Wholesales Inventories for February rose .6% versus estimates of a .7% increase and a 1.0% gain in January. Sales fell for the first time in 21 months, Bloomberg said. The ratio of purchases to inventories rose to 1.18 months, the highest since January of 2004 though still close to last April's record low, Bloomberg reported. "I know this is the first sales decline in a while, but it doesn't look like anything worrisome, especially since we know retail sales were decent," said Stuart Hoffman, chief economist at PNC Financial. Some economists said rising corporate confidence about the economy encouraged the buildup of stockpiles. Oil inventories started the month at 294.4 million barrels of crude and finished at 301.6 million barrels, according to Ron Planting, an economist with American Petroleum Institute.
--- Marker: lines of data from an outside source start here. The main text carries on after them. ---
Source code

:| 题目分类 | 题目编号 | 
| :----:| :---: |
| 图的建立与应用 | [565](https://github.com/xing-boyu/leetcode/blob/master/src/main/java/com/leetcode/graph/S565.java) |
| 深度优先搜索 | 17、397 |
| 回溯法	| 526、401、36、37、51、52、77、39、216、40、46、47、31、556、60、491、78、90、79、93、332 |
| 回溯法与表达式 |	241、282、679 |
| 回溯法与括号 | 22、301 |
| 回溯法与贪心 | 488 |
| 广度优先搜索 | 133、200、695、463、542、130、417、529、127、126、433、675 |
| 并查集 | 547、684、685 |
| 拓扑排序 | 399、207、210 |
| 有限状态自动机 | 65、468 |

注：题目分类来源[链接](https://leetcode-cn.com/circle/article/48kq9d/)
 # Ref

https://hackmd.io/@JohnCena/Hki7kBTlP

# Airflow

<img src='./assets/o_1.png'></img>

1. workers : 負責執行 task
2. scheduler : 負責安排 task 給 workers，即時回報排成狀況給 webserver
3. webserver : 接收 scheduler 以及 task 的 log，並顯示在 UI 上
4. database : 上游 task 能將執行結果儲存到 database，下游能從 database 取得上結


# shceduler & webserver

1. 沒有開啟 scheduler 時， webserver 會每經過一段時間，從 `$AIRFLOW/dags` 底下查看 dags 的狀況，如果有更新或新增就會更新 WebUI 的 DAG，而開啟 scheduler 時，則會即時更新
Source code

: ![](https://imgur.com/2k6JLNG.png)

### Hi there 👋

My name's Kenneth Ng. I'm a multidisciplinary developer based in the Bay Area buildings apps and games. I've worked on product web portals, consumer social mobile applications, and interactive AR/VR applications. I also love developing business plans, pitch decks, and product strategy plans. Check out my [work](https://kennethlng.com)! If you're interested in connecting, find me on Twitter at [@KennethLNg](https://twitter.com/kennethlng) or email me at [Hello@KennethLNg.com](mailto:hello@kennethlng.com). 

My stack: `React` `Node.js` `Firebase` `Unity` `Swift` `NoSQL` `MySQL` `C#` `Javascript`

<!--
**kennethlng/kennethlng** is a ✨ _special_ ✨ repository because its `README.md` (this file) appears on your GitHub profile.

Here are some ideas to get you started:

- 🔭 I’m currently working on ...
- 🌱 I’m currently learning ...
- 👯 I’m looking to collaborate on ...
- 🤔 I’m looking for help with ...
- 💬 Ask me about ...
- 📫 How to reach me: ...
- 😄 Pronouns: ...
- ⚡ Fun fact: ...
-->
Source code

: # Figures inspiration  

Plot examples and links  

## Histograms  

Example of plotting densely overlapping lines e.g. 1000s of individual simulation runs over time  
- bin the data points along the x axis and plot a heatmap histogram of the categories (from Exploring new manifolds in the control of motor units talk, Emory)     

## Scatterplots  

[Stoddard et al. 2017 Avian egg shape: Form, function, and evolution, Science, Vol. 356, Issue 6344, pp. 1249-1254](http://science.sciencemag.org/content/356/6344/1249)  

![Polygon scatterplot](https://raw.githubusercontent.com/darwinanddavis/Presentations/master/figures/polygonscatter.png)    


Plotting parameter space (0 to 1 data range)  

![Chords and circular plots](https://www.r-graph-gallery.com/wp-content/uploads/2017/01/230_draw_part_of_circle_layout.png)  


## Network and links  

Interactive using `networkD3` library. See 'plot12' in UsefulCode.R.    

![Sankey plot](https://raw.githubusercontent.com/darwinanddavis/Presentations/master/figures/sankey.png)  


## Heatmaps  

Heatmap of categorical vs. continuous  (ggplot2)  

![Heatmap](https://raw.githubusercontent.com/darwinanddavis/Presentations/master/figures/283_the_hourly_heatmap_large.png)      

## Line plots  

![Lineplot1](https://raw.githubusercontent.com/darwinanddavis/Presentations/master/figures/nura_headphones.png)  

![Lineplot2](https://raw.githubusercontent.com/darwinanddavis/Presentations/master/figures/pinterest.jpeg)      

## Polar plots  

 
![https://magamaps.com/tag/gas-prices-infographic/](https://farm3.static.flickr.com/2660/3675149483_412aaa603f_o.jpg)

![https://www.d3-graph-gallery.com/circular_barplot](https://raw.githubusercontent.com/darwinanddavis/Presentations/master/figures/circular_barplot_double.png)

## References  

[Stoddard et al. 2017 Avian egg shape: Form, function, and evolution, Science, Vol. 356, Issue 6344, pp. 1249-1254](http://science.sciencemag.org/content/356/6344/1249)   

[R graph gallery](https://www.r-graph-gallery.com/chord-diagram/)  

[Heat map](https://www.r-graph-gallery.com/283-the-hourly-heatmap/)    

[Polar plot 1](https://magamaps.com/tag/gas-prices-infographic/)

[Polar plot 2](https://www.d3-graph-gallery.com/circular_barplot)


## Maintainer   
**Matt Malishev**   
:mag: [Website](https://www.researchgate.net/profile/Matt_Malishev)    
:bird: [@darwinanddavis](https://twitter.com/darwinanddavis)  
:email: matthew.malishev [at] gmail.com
He also said oil inventories were 6% above the five-year average of 287 million barrels, Bloomberg reported.

Consumer Credit for February fell to $5.6B versus estimates of $7.5B and $11.6B in January. "Consumers have grown slightly more cautious about the outlook the last few months so it is no surprise that they did not make as many purchases with credit cards in February," said Chris Rupkey, senior financial economist at Bank of Tokyo-Mitsubishi. Economists surveyed by Bloomberg forecast that consumer spending in the first quarter of the year rose 3.1%, after rising 4.2% at an annual rate in the fourth quarter and 3.8% for all of 2004. Sales at stores open at least a year rose 4.7% in February, and then rose 4.1% in March, the International Council of Shopping Centers said. Most of the credit slowdown is on the car-credit side, a reflection of car sales and of the incentives available for car sales," said Kevin Harris, chief economist at Informa Global Markets US. The economy is projected to grow at a 4.0% annual rate in the first quarter, after growing at a 3.8% pace the previous three months, according to the median estimate of economists surveyed by Bloomberg.


BOTTOM LINE: Overall, last week's economic data were mixed. I continue to expect modest job gains over the coming months. The pace of improvement will allow unemployment to gradually decline without spurring a substantial increase in unit labor costs, which are the main component of inflation. The decline in wholesale sales is more evidence that the economy is slowing modestly. I continue to expect US GDP growth, currently the strongest of all industrialized nations, to slow from around 4.0% this quarter to a more sustainable 3.0% over the next couple of quarters. I also continue to believe that with the US dollar firming, foreign purchases of US assets remaining strong, the CRB Index turning lower, inflation only near average rates, global economic growth slowing and significant problems at a few major US companies, it is highly unlikely the Fed will actually raise rates 50 basis points at any meeting in the foreseeable future. Wal-Mart's lowered estimates are due to higher energy prices finally making a dent in consumer spending. While spending is slowing from very high levels, it is likely to pick back up in the second half of the year as energy prices decline, long-term interest rates remain low and employment prospects continue to improve. The fact that oil inventories are 6% above historical averages is likely a result of companies expecting even higher prices in the future, which has temporarily resulted in an artificial boost in demand. As perceptions change regarding the direction of oil prices, this demand will evaporate and likely cause an even greater decline in the price of crude than would otherwise be the case. Finally, the ECRI Weekly Leading Index declined .15% to 134.70 and is still near cycle highs.